Centre for Research in Development, Instruction and Training
 

Modelling the acquisition of syntactic categories

Project Team: Steve Croker, Fernand Gobet, Gary Jones, and Julian Pine.

Aims

This research uses EPAM (Feigenbaum & Simon, 1984), a computational modelling theory, to explain various phenomena in children's syntax acquisition. The basic EPAM architecture (which was a theory of perception and learning) is extended to provide a performance-limited distributional account of children's language learning. The various strands of the syntax project use this extended architecture to examine how much of the phenomena associated with children's syntax acquisition can be explained through the relatively simple distributional account that the architecture provides.


Theoretical Background

The basic assumptions are that (1) syntactic categories are actively constructed by the child using distributional learning abilities; and (2) cognitive constraints in learning rate and memory capacity limit these learning abilities. The distributional learning mechanism that has been developed is not only capable of constructing grammatical categories, but also of doing so in a way that is consistent with recent findings in the developmental literature on the sequencing of grammatical category acquisition.


On-Going Research

The project has been designed to complement a large-scale naturalistic study of children's early grammatical development that took place at Nottingham and Manchester. The EPAM architecture has been extended (Gobet & Pine, 1997) to form MOSAIC (Model of Syntax Acquisition in Children). MOSAIC takes as input the utterances from the mother's in the Nottingham/Manchester study and provides a performance-limited distributional account of this input in the form of a discrimination net (a network of nodes which are linked to each other to form a hierarchical structure). The output from MOSAIC consists of utterances that are obtained by traversing the discrimination net. These utterances are remarkably child-like due to the performance limitations that MOSAIC imposes. The project is currently in two strands: (1) Modelling children's early verb use, and (2) modelling the optional infinitive hypothesis.
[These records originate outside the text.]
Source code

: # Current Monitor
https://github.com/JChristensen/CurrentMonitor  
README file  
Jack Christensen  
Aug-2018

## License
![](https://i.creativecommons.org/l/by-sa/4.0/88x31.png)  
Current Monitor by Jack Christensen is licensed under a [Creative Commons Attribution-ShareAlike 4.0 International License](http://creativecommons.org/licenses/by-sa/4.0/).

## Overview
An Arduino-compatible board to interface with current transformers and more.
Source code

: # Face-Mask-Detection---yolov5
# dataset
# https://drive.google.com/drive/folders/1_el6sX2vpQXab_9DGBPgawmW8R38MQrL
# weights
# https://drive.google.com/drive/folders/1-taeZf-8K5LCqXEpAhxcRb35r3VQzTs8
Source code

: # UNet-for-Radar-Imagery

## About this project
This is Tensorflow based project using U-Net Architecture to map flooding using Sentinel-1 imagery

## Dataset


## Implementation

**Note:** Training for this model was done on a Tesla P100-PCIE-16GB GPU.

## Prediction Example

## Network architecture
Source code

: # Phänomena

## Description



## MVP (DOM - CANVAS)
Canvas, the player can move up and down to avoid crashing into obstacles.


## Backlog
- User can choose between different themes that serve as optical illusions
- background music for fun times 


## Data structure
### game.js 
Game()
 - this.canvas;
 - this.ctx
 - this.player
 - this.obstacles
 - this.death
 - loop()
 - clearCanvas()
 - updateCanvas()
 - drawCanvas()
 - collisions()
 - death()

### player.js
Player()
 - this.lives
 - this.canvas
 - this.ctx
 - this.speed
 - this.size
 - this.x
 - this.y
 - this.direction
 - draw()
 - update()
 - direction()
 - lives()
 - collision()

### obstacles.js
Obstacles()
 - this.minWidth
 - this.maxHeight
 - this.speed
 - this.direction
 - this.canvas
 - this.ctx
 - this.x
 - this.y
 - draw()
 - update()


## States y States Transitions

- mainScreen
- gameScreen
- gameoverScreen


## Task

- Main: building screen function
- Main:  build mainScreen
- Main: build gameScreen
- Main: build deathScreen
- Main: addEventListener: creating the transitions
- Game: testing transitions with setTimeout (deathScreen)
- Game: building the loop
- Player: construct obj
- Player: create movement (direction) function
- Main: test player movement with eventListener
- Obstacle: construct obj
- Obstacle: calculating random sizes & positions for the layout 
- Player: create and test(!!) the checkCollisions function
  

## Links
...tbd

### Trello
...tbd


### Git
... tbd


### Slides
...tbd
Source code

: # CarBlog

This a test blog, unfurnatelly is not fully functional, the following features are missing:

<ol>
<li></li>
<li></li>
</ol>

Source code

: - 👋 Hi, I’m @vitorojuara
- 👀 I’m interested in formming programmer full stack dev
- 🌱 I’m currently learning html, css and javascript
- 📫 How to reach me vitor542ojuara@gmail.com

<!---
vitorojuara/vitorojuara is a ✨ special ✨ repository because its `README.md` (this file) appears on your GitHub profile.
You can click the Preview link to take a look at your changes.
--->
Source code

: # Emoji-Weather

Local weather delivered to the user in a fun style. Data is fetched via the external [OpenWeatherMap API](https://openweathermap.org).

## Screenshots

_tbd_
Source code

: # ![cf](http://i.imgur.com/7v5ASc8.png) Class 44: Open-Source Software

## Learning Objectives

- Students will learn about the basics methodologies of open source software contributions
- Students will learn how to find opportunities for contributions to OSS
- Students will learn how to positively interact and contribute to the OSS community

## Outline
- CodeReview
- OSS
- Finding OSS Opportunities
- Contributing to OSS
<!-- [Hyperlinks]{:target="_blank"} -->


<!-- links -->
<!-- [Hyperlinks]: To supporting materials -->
(1) One of the most influential constructivist accounts of children's early verb use is the verb-island hypothesis (Tomasello, 1992). According to this view children's early grammar consists of inventories of verb-specific predicate structures. That is, their language is built around verbs which take arguments that are specific to the verb. For example, in the sentence "John walks the dog", "John" and "dog" are not seen as subject and object but as "someone who walks things" and "something that can be walked". Whilst consistent with a lot of children's early verb use, the verb-island hypothesis has the problem that lexical items other than verbs (such as pronouns) also seem to be acting as "islands" in children's speech (Pine, Lieven & Rowland, 1998). Data from two of the children and mother's in the Nottingham/Manchester study have been examined, together with data from MOSAIC when trained on each of the mother's utterances (Jones, Gobet & Pine, in preparation; Jones, Gobet & Pine, submitted). The results show that the utterances produced by MOSAIC: (1) more closely resemble the child's data than the child's mother's data on which MOSAIC is trained, and (2) can readily simulate both the verb-island and other-island phenomena which exist in the child's data.

(2) The Optional Infinitive hypothesis proposed by Wexler (1994) is a theory of children's early grammatical development that can be used to explain a variety of phenomena in children's early multi-word speech. However, Wexler's theory attributes a great deal of abstract knowledge to the child on the basis of rather weak empirical evidence. The data from one child from the Nottingham/Manchester study together with the output from MOSAIC when trained using the child's mother's utterances were examined (Croker, Pine & Gobet, 2000). The results show that the child makes errors that are consistent with the optional infinitive hypothesis but also makes errors that are inconsistent with the hypothesis. The results from MOSAIC show that the model makes the same errors as the child, and therefore undermines the claim that Optional Infinitive phenomena require an abstract grammatical analysis.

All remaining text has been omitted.